=== MATERIAL FOR THIS EXERCISE ===

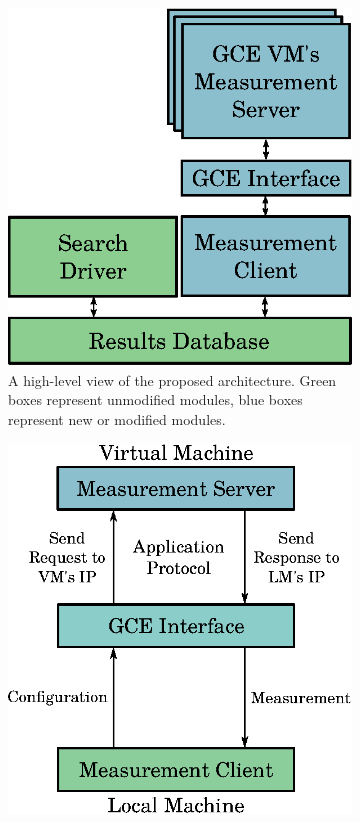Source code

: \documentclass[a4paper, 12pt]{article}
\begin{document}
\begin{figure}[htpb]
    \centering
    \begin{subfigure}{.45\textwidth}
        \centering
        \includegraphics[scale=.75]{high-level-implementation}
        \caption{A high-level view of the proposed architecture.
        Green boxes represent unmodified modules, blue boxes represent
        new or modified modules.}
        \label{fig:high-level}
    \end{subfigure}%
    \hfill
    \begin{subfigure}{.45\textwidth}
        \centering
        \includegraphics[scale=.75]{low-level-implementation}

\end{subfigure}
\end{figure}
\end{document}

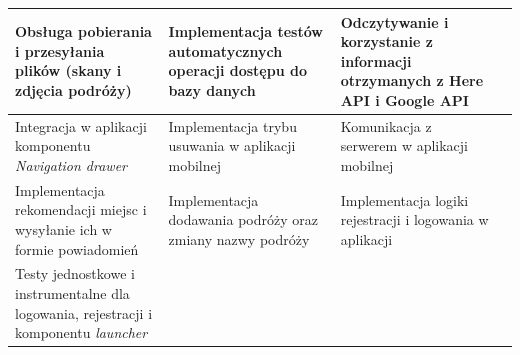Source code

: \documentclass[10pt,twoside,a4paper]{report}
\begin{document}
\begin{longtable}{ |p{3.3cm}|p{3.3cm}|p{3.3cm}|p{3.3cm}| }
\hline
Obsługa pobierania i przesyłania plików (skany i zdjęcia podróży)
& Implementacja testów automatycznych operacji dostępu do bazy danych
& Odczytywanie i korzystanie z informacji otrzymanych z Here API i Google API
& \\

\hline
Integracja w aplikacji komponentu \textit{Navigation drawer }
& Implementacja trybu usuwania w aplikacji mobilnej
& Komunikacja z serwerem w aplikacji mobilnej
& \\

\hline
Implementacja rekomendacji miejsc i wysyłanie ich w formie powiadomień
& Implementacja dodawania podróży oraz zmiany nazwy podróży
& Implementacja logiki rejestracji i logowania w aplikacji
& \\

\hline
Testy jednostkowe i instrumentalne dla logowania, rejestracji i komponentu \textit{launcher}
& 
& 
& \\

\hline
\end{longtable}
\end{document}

===

• _TASK ITEM_:
The string "documentclass" may occur in the listing; show every line where it does.

• _WORKED SOLUTION_:
: \documentclass[a4paper, 12pt]{article}
: \documentclass[10pt,twoside,a4paper]{report}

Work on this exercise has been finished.